■ Problem statement
Of the lines below, report only those that contain "Gateway".

(Beginning of Excerpted records)

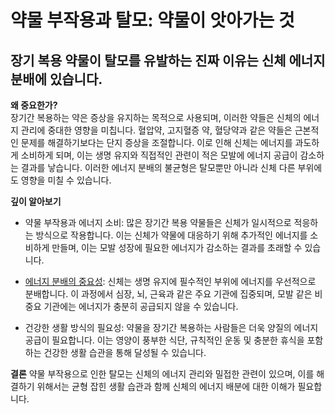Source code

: 
# 약물 부작용과 탈모: 약물이 앗아가는 것
## 장기 복용 약물이 탈모를 유발하는 진짜 이유는 신체 에너지 분배에 있습니다.

  
**왜 중요한가?**  
장기간 복용하는 약은 증상을 유지하는 목적으로 사용되며, 이러한 약들은 신체의 에너지 관리에 중대한 영향을 미칩니다. 혈압약, 고지혈증 약, 혈당약과 같은 약들은 근본적인 문제를 해결하기보다는 단지 증상을 조절합니다. 이로 인해 신체는 에너지를 과도하게 소비하게 되며, 이는 생명 유지와 직접적인 관련이 적은 모발에 에너지 공급이 감소하는 결과를 낳습니다. 이러한 에너지 분배의 불균형은 탈모뿐만 아니라 신체 다른 부위에도 영향을 미칠 수 있습니다.  
  
**깊이 알아보기**  

 - 약물 부작용과 에너지 소비: 많은 장기간 복용 약물들은 신체가 일시적으로 적응하는 방식으로 작용합니다. 이는 신체가 약물에 대응하기 위해 추가적인 에너지를 소비하게 만들며, 이는 모발 성장에 필요한 에너지가 감소하는 결과를 초래할 수 있습니다.  
 
 - [에너지 분배의 중요성](https://frontier-three.vercel.app/kr/m03/m0305): 신체는 생명 유지에 필수적인 부위에 에너지를 우선적으로 분배합니다. 이 과정에서 심장, 뇌, 근육과 같은 주요 기관에 집중되며, 모발 같은 비중요 기관에는 에너지가 충분히 공급되지 않을 수 있습니다.  
 
 - 건강한 생활 방식의 필요성: 약물을 장기간 복용하는 사람들은 더욱 양질의 에너지 공급이 필요합니다. 이는 영양이 풍부한 식단, 규칙적인 운동 및 충분한 휴식을 포함하는 건강한 생활 습관을 통해 달성될 수 있습니다.  
  
**결론**
약물 부작용으로 인한 탈모는 신체의 에너지 관리와 밀접한 관련이 있으며, 이를 해결하기 위해서는 균형 잡힌 생활 습관과 함께 신체의 에너지 배분에 대한 이해가 필요합니다.
<!--stackedit_data:
eyJoaXN0b3J5IjpbMTQ2MzQwNTI1OSwtMTM2Mzg3MDQ4NiwxND
YzNDA1MjU5LC0xMzYzODcwNDg2LDE0NjM0MDUyNTldfQ==
-->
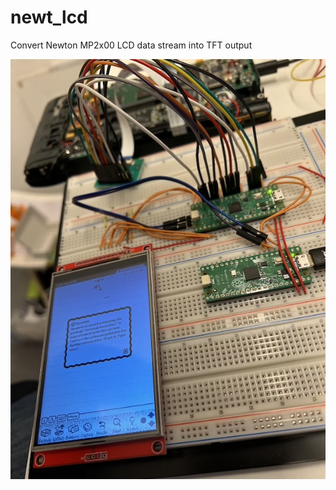 # newt_lcd
Convert Newton MP2x00 LCD data stream into TFT output

![experimental setup](assets/newt_lcd_setup.jpg)

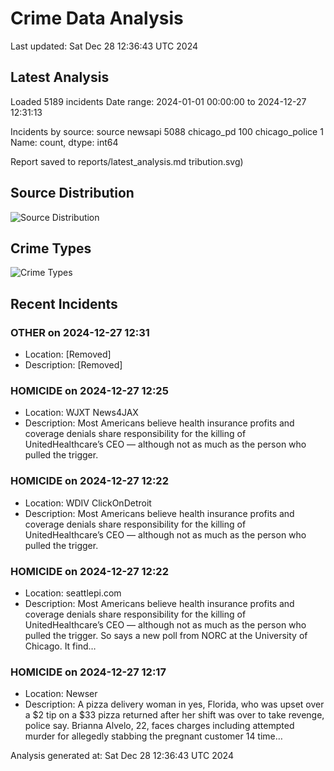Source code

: # Crime Data Analysis
Last updated: Sat Dec 28 12:36:43 UTC 2024

## Latest Analysis

Loaded 5189 incidents
Date range: 2024-01-01 00:00:00 to 2024-12-27 12:31:13

Incidents by source:
source
newsapi           5088
chicago_pd         100
chicago_police       1
Name: count, dtype: int64

Report saved to reports/latest_analysis.md
tribution.svg)

## Source Distribution
![Source Distribution](images/source_distribution.svg)

## Crime Types
![Crime Types](images/crime_types.svg)

## Recent Incidents

### OTHER on 2024-12-27 12:31
- Location: [Removed]
- Description: [Removed]


### HOMICIDE on 2024-12-27 12:25
- Location: WJXT News4JAX
- Description: Most Americans believe health insurance profits and coverage denials share responsibility for the killing of UnitedHealthcare’s CEO — although not as much as the person who pulled the trigger.


### HOMICIDE on 2024-12-27 12:22
- Location: WDIV ClickOnDetroit
- Description: Most Americans believe health insurance profits and coverage denials share responsibility for the killing of UnitedHealthcare’s CEO — although not as much as the person who pulled the trigger.


### HOMICIDE on 2024-12-27 12:22
- Location: seattlepi.com
- Description: Most Americans believe health insurance profits and coverage denials share responsibility for the killing of UnitedHealthcare’s CEO — although not as much as the person who pulled the trigger. So says a new poll from NORC at the University of Chicago. It find…


### HOMICIDE on 2024-12-27 12:17
- Location: Newser
- Description: A pizza delivery woman in yes, Florida, who was upset over a $2 tip on a $33 pizza returned after her shift was over to take revenge, police say. Brianna Alvelo, 22, faces charges including attempted murder for allegedly stabbing the pregnant customer 14 time…

Analysis generated at: Sat Dec 28 12:36:43 UTC 2024
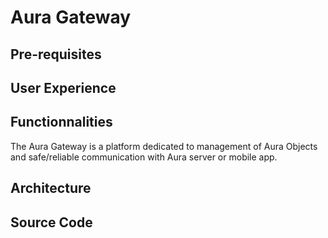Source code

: # Aura Gateway

## Pre-requisites

## User Experience

## Functionnalities

The Aura Gateway is a platform dedicated to management of Aura Objects and safe/reliable communication with Aura server or mobile app.

## Architecture

## Source Code



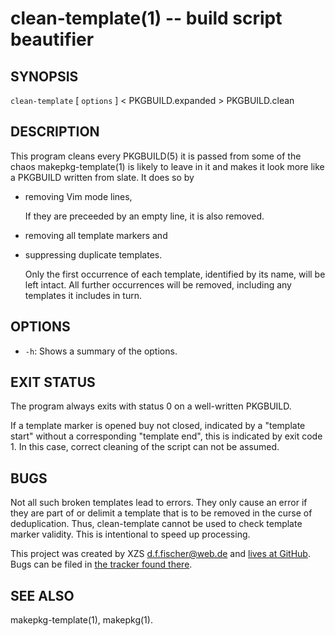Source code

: clean-template(1) -- build script beautifier
============================================

## SYNOPSIS

`clean-template` [ `options` ] < PKGBUILD.expanded > PKGBUILD.clean


## DESCRIPTION

This program cleans every PKGBUILD(5) it is passed from some of the chaos makepkg-template(1) is likely to leave in it and makes it look more like a PKGBUILD written from slate. It does so by

- removing Vim mode lines,

  If they are preceeded by an empty line, it is also removed.

- removing all template markers and

- suppressing duplicate templates.

  Only the first occurrence of each template, identified by its name, will be left intact. All further occurrences will be removed, including any templates it includes in turn.


## OPTIONS

  - `-h`:
    Shows a summary of the options.


## EXIT STATUS

The program always exits with status 0 on a well-written PKGBUILD.

If a template marker is opened buy not closed, indicated by a "template start" without a corresponding "template end", this is indicated by exit code 1. In this case, correct cleaning of the script can not be assumed.


## BUGS

Not all such broken templates lead to errors. They only cause an error if they are part of or delimit a template that is to be removed in the curse of deduplication. Thus, clean-template cannot be used to check template marker validity. This is intentional to speed up processing.

This project was created by XZS <d.f.fischer@web.de> and [lives at GitHub](http://github.com/dffischer/makepkg-expanded). Bugs can be filed in [the tracker found there](http://github.com/dffischer/makepkg-expanded/issues).


## SEE ALSO

makepkg-template(1), makepkg(1).
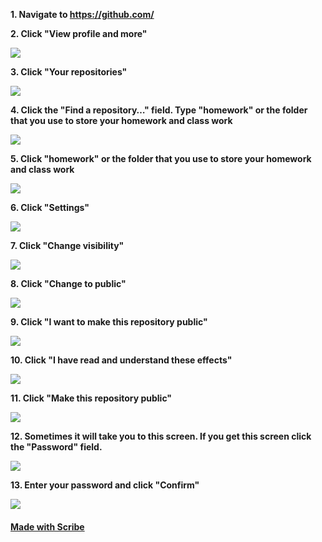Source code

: 

**1. Navigate to https://github.com/**

**2. Click "View profile and more"**

![](https://ajeuwbhvhr.cloudimg.io/colony-recorder.s3.amazonaws.com/files/2023-01-31/06e865f8-0ffe-402e-a204-fd706cf116ac/ascreenshot.jpeg?tl_px=441,0&amp;br_px=1112,377&amp;sharp=0.8&amp;width=560&amp;wat_scale=50&amp;wat=1&amp;wat_opacity=0.7&amp;wat_gravity=northwest&amp;wat_url=https://colony-labs-public.s3.us-east-2.amazonaws.com/images/watermarks/watermark_default.png&amp;wat_pad=505,2)

**3. Click "Your repositories"**

![](https://ajeuwbhvhr.cloudimg.io/colony-recorder.s3.amazonaws.com/files/2023-01-31/15c51b31-614d-4705-b2fb-c1eccc2d213d/ascreenshot.jpeg?tl_px=441,0&amp;br_px=1112,377&amp;sharp=0.8&amp;width=560&amp;wat_scale=50&amp;wat=1&amp;wat_opacity=0.7&amp;wat_gravity=northwest&amp;wat_url=https://colony-labs-public.s3.us-east-2.amazonaws.com/images/watermarks/watermark_default.png&amp;wat_pad=452,122)

**4. Click the "Find a repository…" field. Type "homework" or the folder that you use to store your homework and class work**

![](https://ajeuwbhvhr.cloudimg.io/colony-recorder.s3.amazonaws.com/files/2023-01-31/2c986d35-b0aa-441a-84d0-ad41ee8e8eeb/ascreenshot.jpeg?tl_px=167,0&amp;br_px=838,377&amp;sharp=0.8&amp;width=560&amp;wat_scale=50&amp;wat=1&amp;wat_opacity=0.7&amp;wat_gravity=northwest&amp;wat_url=https://colony-labs-public.s3.us-east-2.amazonaws.com/images/watermarks/watermark_default.png&amp;wat_pad=262,110)

**5. Click "homework"  or the folder that you use to store your homework and class work**

![](https://ajeuwbhvhr.cloudimg.io/colony-recorder.s3.amazonaws.com/files/2023-01-31/fd51f4c9-5893-4024-8b86-c8d53b2777d7/ascreenshot.jpeg?tl_px=34,74&amp;br_px=705,451&amp;sharp=0.8&amp;width=560&amp;wat_scale=50&amp;wat=1&amp;wat_opacity=0.7&amp;wat_gravity=northwest&amp;wat_url=https://colony-labs-public.s3.us-east-2.amazonaws.com/images/watermarks/watermark_default.png&amp;wat_pad=262,139)

**6. Click "Settings"**

![](https://ajeuwbhvhr.cloudimg.io/colony-recorder.s3.amazonaws.com/files/2023-01-31/35864144-2d5f-465a-8469-fcc8b5f75d76/ascreenshot.jpeg?tl_px=441,0&amp;br_px=1112,377&amp;sharp=0.8&amp;width=560&amp;wat_scale=50&amp;wat=1&amp;wat_opacity=0.7&amp;wat_gravity=northwest&amp;wat_url=https://colony-labs-public.s3.us-east-2.amazonaws.com/images/watermarks/watermark_default.png&amp;wat_pad=279,104)

**7. Click "Change visibility"**

![](https://ajeuwbhvhr.cloudimg.io/colony-recorder.s3.amazonaws.com/files/2023-01-31/b33f3fa8-ba65-47f2-842c-32b708eeefde/ascreenshot.jpeg?tl_px=441,29&amp;br_px=1112,406&amp;sharp=0.8&amp;width=560&amp;wat_scale=50&amp;wat=1&amp;wat_opacity=0.7&amp;wat_gravity=northwest&amp;wat_url=https://colony-labs-public.s3.us-east-2.amazonaws.com/images/watermarks/watermark_default.png&amp;wat_pad=388,139)

**8. Click "Change to public"**

![](https://ajeuwbhvhr.cloudimg.io/colony-recorder.s3.amazonaws.com/files/2023-01-31/a2a85840-c55f-412f-8d80-da7739bb8408/ascreenshot.jpeg?tl_px=441,63&amp;br_px=1112,440&amp;sharp=0.8&amp;width=560&amp;wat_scale=50&amp;wat=1&amp;wat_opacity=0.7&amp;wat_gravity=northwest&amp;wat_url=https://colony-labs-public.s3.us-east-2.amazonaws.com/images/watermarks/watermark_default.png&amp;wat_pad=365,139)

**9. Click "I want to make this repository public"**

![](https://ajeuwbhvhr.cloudimg.io/colony-recorder.s3.amazonaws.com/files/2023-01-31/59788c3c-e5e2-484b-993e-116a157aed01/ascreenshot.jpeg?tl_px=261,197&amp;br_px=932,574&amp;sharp=0.8&amp;width=560&amp;wat_scale=50&amp;wat=1&amp;wat_opacity=0.7&amp;wat_gravity=northwest&amp;wat_url=https://colony-labs-public.s3.us-east-2.amazonaws.com/images/watermarks/watermark_default.png&amp;wat_pad=262,139)

**10. Click "I have read and understand these effects"**

![](https://ajeuwbhvhr.cloudimg.io/colony-recorder.s3.amazonaws.com/files/2023-01-31/4994994a-9314-4edd-ac28-9d721abb1efb/ascreenshot.jpeg?tl_px=258,229&amp;br_px=929,606&amp;sharp=0.8&amp;width=560&amp;wat_scale=50&amp;wat=1&amp;wat_opacity=0.7&amp;wat_gravity=northwest&amp;wat_url=https://colony-labs-public.s3.us-east-2.amazonaws.com/images/watermarks/watermark_default.png&amp;wat_pad=262,158)

**11. Click "Make this repository public"**

![](https://ajeuwbhvhr.cloudimg.io/colony-recorder.s3.amazonaws.com/files/2023-01-31/71222505-f4d3-4dde-a9c3-619512219714/ascreenshot.jpeg?tl_px=257,194&amp;br_px=928,571&amp;sharp=0.8&amp;width=560&amp;wat_scale=50&amp;wat=1&amp;wat_opacity=0.7&amp;wat_gravity=northwest&amp;wat_url=https://colony-labs-public.s3.us-east-2.amazonaws.com/images/watermarks/watermark_default.png&amp;wat_pad=262,139)

**12. Sometimes it will take you to this screen. If you get this screen click the "Password" field.**

![](https://ajeuwbhvhr.cloudimg.io/colony-recorder.s3.amazonaws.com/files/2023-01-31/c9163f00-aaee-447e-b457-ccec1d9e2b86/ascreenshot.jpeg?tl_px=257,13&amp;br_px=928,390&amp;sharp=0.8&amp;width=560&amp;wat_scale=50&amp;wat=1&amp;wat_opacity=0.7&amp;wat_gravity=northwest&amp;wat_url=https://colony-labs-public.s3.us-east-2.amazonaws.com/images/watermarks/watermark_default.png&amp;wat_pad=262,139)

**13. Enter your password and click "Confirm"**

![](https://ajeuwbhvhr.cloudimg.io/colony-recorder.s3.amazonaws.com/files/2023-01-31/6368010f-8017-4415-a28d-916dcf3d36d3/ascreenshot.jpeg?tl_px=193,68&amp;br_px=864,445&amp;sharp=0.8&amp;width=560&amp;wat_scale=50&amp;wat=1&amp;wat_opacity=0.7&amp;wat_gravity=northwest&amp;wat_url=https://colony-labs-public.s3.us-east-2.amazonaws.com/images/watermarks/watermark_default.png&amp;wat_pad=262,139)
#### [Made with Scribe](https://scribehow.com/shared/Github_Workflow__VwDJVccOSdGHcqOytRy7mA)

(End of Excerpted records)

■ Exercise output
: # Aura Gateway
The Aura Gateway is a platform dedicated to management of Aura Objects and safe/reliable communication with Aura server or mobile app.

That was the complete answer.